Alternative Dispute Resolution (ADR)

Kathy Bryan: Her Accomplishments At CPR Mark A Great Leader

Editor: It’s been a wonderful experience for us to work with you. It’s always so much fun to work with people who are dedicated to a worthwhile cause.

Bryan: Well, thank you. I know what you do is a labor of love as well, so it’s been wonderful to work with both you and Martha. I hope and trust that CPR will stay very connected to all the work that you do with The Metropolitan Corporate Counsel.

Editor: CPR has scheduled a luncheon program on innovative corporate ADR strategies and diversity. How are these two important subjects related?

Bryan: Diversity is an absolutely essential component to our justice system. A better result occurs when the parties are diverse. As a private, or alternative, justice system, ADR needs to be diverse.

Editor: Why did CPR decide to offer Administered Arbitration Rules?

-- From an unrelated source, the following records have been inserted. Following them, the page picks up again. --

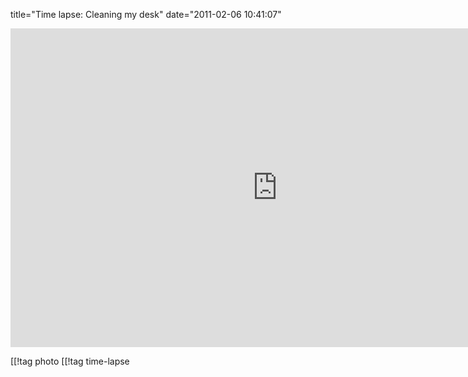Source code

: title="Time lapse: Cleaning my desk"
date="2011-02-06 10:41:07"
<div align="center"><iframe title="YouTube video player" width="853" height="510" src="http://www.youtube.com/embed/rxylcH-06J8?hd=1" frameborder="0" allowfullscreen></iframe></iframe></div>

[[!tag  photo
[[!tag  time-lapse
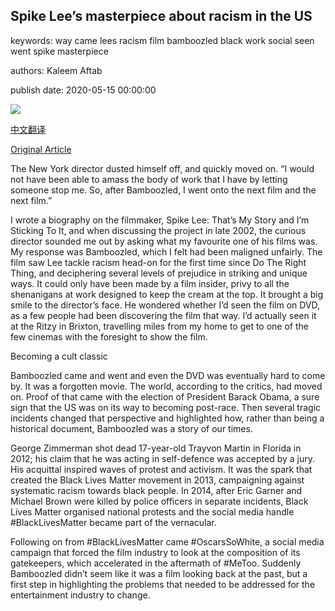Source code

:## Spike Lee’s masterpiece about racism in the US

keywords: way came lees racism film bamboozled black work social seen went spike masterpiece

authors: Kaleem Aftab

publish date: 2020-05-15 00:00:00

![](https://ichef.bbci.co.uk/wwfeatures/live/624_351/images/live/p0/8d/7x/p08d7x77.jpg)

[中文翻译](Spike%20Lee%E2%80%99s%20masterpiece%20about%20racism%20in%20the%20US_zh.md)

[Original Article](https://www.bbc.com/culture/article/20200515-spike-lees-masterpiece-about-racism-in-the-us)

The New York director dusted himself off, and quickly moved on. “I would not have been able to amass the body of work that I have by letting someone stop me. So, after Bamboozled, I went onto the next film and the next film.”

I wrote a biography on the filmmaker, Spike Lee: That’s My Story and I’m Sticking To It, and when discussing the project in late 2002, the curious director sounded me out by asking what my favourite one of his films was. My response was Bamboozled, which I felt had been maligned unfairly. The film saw Lee tackle racism head-on for the first time since Do The Right Thing, and deciphering several levels of prejudice in striking and unique ways. It could only have been made by a film insider, privy to all the shenanigans at work designed to keep the cream at the top. It brought a big smile to the director’s face. He wondered whether I’d seen the film on DVD, as a few people had been discovering the film that way. I’d actually seen it at the Ritzy in Brixton, travelling miles from my home to get to one of the few cinemas with the foresight to show the film.

Becoming a cult classic

Bamboozled came and went and even the DVD was eventually hard to come by. It was a forgotten movie. The world, according to the critics, had moved on. Proof of that came with the election of President Barack Obama, a sure sign that the US was on its way to becoming post-race. Then several tragic incidents changed that perspective and highlighted how, rather than being a historical document, Bamboozled was a story of our times.

George Zimmerman shot dead 17-year-old Trayvon Martin in Florida in 2012; his claim that he was acting in self-defence was accepted by a jury. His acquittal inspired waves of protest and activism. It was the spark that created the Black Lives Matter movement in 2013, campaigning against systematic racism towards black people. In 2014, after Eric Garner and Michael Brown were killed by police officers in separate incidents, Black Lives Matter organised national protests and the social media handle \#BlackLivesMatter became part of the vernacular.

Following on from \#BlackLivesMatter came \#OscarsSoWhite, a social media campaign that forced the film industry to look at the composition of its gatekeepers, which accelerated in the aftermath of \#MeToo. Suddenly Bamboozled didn’t seem like it was a film looking back at the past, but a first step in highlighting the problems that needed to be addressed for the entertainment industry to change.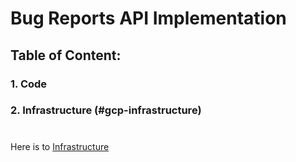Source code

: # Bug Reports API Implementation

## Table of Content: 
### 1. Code

### 2. Infrastructure (#gcp-infrastructure)



















#
Here is to [Infrastructure](#infrastructure)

Bryan: We’re very excited to have promulgated new Administered Rules last July in response to our members’ request. There are certain situations in which they are most comfortable with a fully administered process. By adopting an approach that offers all the advantages of our non-administered process and that adds only the key essential components that administration offers, CPR has achieved the best of both worlds. Our new rules offer a more effective, leaner process of administered arbitration while retaining some of the benefits in terms of speed and efficiency offered by a non-administered process.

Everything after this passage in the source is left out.